D-backs bats quieted, singles get to Mike Leake in series finale loss
PHOENIX — Two phenomena seemed to have emerged in Mike Leake’s short time with the Arizona Diamondbacks so far.
Number one: He’s been efficient, getting through a large volume of opposing hitters in a relatively low number of pitches. Number two: He’s giving up a lot of hits.
Leake, who allowed eight hits in five innings pitched on Wednesday — a Diamondbacks 7-2 loss to the Rockies — has now given up 37 hits in his first four starts since joining the D-backs via trade on July 31.
The 31-year-old’s WHIP in four starts with Arizona is 1.875. Yet he’s still averaging just 16.36 pitches per inning in that span, which over the course of this whole season would have him ranked 40th among 70 qualifying major-league starters. His mark for the season overall is 15.35 pitches per inning, which ranks him 10th in MLB.
Manager Torey Lovullo said after the game that he felt like Leake, while giving up eight hits, succeeded in preventing the Rockies from squaring up balls and making hard-contact.
Of Leake’s eight hits allowed on Wednesday, seven were singles. In his five-inning start, he only allowed two baserunners that didn’t get on via the single: One was a double by the Rockies’ Dom Nunez in the second inning, and the other was a Yonder Alonso hit-by-pitch in the fourth inning.
“That’s his style. He’s going to pitch to contact and he’s not afraid of putting the ball on the plate,” Lovullo said. “And he’s making adjustment. That’s really what we’re looking at. We know that there’s going to be some balls that get through the infield.
“We try to work very hard at positioning guys and putting them in the right place and making adjustments off of that. So I can live with the base hits. It’s the slug that we’re trying to stay away from.”
Leake gave up back-to-back hits four times. The eight hits and one hit-by-pitch amounted to two Rockies runs in the first inning and three in the sixth.
“Sometimes balls through holes can beat you, and today was that,” Leake said. “Unfortunately, I wasn’t quite missing enough barrel to where they could hit it to our guys.”

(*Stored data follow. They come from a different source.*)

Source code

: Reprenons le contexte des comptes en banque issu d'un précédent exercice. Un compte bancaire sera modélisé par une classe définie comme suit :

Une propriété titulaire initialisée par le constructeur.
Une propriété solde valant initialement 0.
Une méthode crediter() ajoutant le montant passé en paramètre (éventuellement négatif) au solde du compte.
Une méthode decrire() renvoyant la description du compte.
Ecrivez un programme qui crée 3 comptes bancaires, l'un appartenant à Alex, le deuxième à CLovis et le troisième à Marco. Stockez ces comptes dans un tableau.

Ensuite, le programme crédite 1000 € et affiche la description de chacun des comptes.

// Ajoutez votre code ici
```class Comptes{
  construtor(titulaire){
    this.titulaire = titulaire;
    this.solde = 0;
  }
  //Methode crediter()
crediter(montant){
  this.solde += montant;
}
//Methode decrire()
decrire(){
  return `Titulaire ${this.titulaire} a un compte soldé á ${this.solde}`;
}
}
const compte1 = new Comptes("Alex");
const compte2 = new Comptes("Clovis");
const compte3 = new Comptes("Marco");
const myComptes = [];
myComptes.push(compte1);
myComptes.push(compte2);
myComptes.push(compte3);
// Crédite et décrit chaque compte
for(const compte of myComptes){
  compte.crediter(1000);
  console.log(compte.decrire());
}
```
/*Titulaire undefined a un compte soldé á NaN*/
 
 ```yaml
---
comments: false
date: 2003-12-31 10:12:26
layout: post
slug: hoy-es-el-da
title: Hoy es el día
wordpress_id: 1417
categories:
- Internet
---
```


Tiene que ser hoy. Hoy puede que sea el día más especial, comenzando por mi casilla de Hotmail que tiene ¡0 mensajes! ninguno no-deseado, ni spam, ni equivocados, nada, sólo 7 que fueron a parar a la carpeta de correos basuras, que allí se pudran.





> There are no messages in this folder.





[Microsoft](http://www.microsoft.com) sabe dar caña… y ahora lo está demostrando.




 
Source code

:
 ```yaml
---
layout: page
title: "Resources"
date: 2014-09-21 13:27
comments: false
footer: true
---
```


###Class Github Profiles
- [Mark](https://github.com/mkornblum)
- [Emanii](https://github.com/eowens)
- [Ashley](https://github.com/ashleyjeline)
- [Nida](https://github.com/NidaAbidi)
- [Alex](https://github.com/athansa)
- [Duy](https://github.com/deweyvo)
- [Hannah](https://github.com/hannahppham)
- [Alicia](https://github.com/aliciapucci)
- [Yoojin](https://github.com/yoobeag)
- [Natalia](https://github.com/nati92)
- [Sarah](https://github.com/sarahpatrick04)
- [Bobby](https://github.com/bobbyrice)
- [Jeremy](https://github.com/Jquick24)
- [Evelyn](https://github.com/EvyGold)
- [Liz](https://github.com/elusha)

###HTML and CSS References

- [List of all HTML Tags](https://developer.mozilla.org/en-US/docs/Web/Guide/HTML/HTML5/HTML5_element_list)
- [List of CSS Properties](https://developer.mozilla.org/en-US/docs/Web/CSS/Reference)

Leake’s final line was five innings, allowing five earned runs on eight hits, no walks, a strikeout and one hit batter. He threw 73 pitches.
The other two runs were scored one each in the sixth and seventh innings, both off D-backs pitcher Joel Payamps. It was Payamps’ MLB debut. Payamps went three innings, allowing two runs on four hits and a walk with three strikeouts. Matt Andriese pitched the scoreless ninth inning.

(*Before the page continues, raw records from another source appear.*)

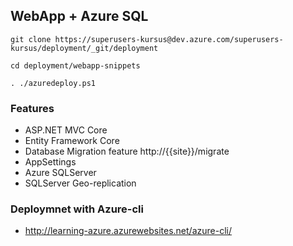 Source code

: ## WebApp + Azure SQL 

```
git clone https://superusers-kursus@dev.azure.com/superusers-kursus/deployment/_git/deployment  

cd deployment/webapp-snippets

. ./azuredeploy.ps1

```

### Features

* ASP.NET MVC Core 
* Entity Framework Core 
* Database Migration feature http://{{site}}/migrate   
* AppSettings
* Azure SQLServer 
* SQLServer Geo-replication


###  Deploymnet with Azure-cli 

* http://learning-azure.azurewebsites.net/azure-cli/


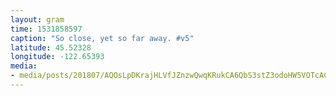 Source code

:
 ```yaml
---
layout: gram
time: 1531858597
caption: "So close, yet so far away. #v5"
latitude: 45.52328
longitude: -122.65393
media:
- media/posts/201807/AQOsLpDKrajHLVfJZnzwQwqKRukCA6QbS3stZ3odoHW5VOTcACxm4e4ntWiTDDl3VlvgkQ1KPvsXx8wTr9iCY40h5yHUqAy9nItHnh4_17888132599229922.mp4
---
```

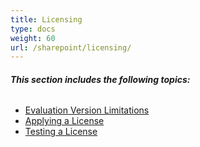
 ```yaml
---
title: Licensing
type: docs
weight: 60
url: /sharepoint/licensing/
---
```


###### **This section includes the following topics:** 
- [Evaluation Version Limitations](/barcode/sharepoint/evaluation-version-limitations/)
- [Applying a License](/barcode/sharepoint/applying-a-license/)
- [Testing a License](/barcode/sharepoint/testing-a-license/)
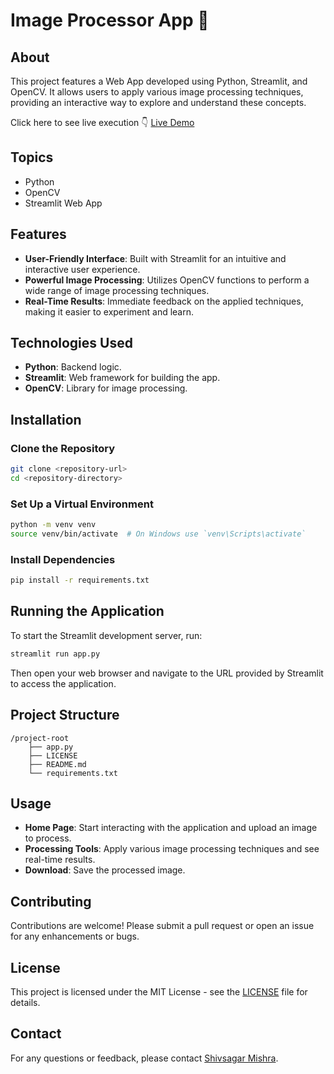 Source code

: 
# Image Processor App 📸

## About

This project features a Web App developed using Python, Streamlit, and OpenCV. It allows users to apply various image processing techniques, providing an interactive way to explore and understand these concepts. 

Click here to see live execution 👇
[Live Demo](https://bit.ly/image-processing-app)

## Topics

- Python
- OpenCV
- Streamlit Web App

## Features

- **User-Friendly Interface**: Built with Streamlit for an intuitive and interactive user experience.
- **Powerful Image Processing**: Utilizes OpenCV functions to perform a wide range of image processing techniques.
- **Real-Time Results**: Immediate feedback on the applied techniques, making it easier to experiment and learn.

## Technologies Used

- **Python**: Backend logic.
- **Streamlit**: Web framework for building the app.
- **OpenCV**: Library for image processing.

## Installation

### Clone the Repository

```bash
git clone <repository-url>
cd <repository-directory>
```

### Set Up a Virtual Environment

```bash
python -m venv venv
source venv/bin/activate  # On Windows use `venv\Scripts\activate`
```

### Install Dependencies

```bash
pip install -r requirements.txt
```

## Running the Application

To start the Streamlit development server, run:

```bash
streamlit run app.py
```

Then open your web browser and navigate to the URL provided by Streamlit to access the application.

## Project Structure

```
/project-root
    ├── app.py
    ├── LICENSE
    ├── README.md
    └── requirements.txt
```

## Usage

- **Home Page**: Start interacting with the application and upload an image to process.
- **Processing Tools**: Apply various image processing techniques and see real-time results.
- **Download**: Save the processed image.

## Contributing

Contributions are welcome! Please submit a pull request or open an issue for any enhancements or bugs.

## License

This project is licensed under the MIT License - see the [LICENSE](LICENSE) file for details.

## Contact

For any questions or feedback, please contact [Shivsagar Mishra](mailto:shivsagarm50@gmail.com).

D-BACKS BATS STIFLED BY MELVILLE
The probable pitcher for the Rockies to face the D-backs on Wednesday was Jon Gray, until Gray was placed on the 60-day DL with a left foot fracture. In his place, the Rockies recalled Tim Melville, who pitched seven innings, allowing one run on two hits and two walks with four strikeouts in the spot start. He threw 101 pitches.
Lovullo said he found out late last night that the Rockies would start Melville instead of Gray, but that he felt like the D-backs had enough time to prepare for the new hurler.
“Looked to me like he was making the crafty pitch when he needed to, and then going out of the zone and we were chasing,” Lovullo said of Melville. “I don’t know what our swing percentage was on balls out of the zone, but I’m imagining that it was a little bit higher than it has been in a while.”
The D-backs’ offense was victim to a 1-2-3 inning on four different occasions with Melville on the mound. He retired 11 hitters in a row from the first inning to the fifth inning. Arizona’s first run came from a solo home run by Ketel Marte, who sent one out in the sixth inning. It was Marte’s 27th home run of the season.
Facing Jesus Tinoco, the D-backs got another run in the eighth inning on a solo home run by Alex Avila, his ninth of the year. Arizona got four hits total on the day.
The loss meant the D-backs failed to complete the sweep against the Rockies. Arizona is now 64-64, back at .500 once again. The D-backs entered Wednesday 4.0 games back of the second NL Wild Card spot with four teams to leapfrog to take that spot.
“Been like that all year, we ain’t been able to get over the hump,” Jarrod Dyson said. “But you know what? Nobody’s in here hanging their heads, because we know it’s a lot of games left. Games got to be played, we’ve got to show up and play them.”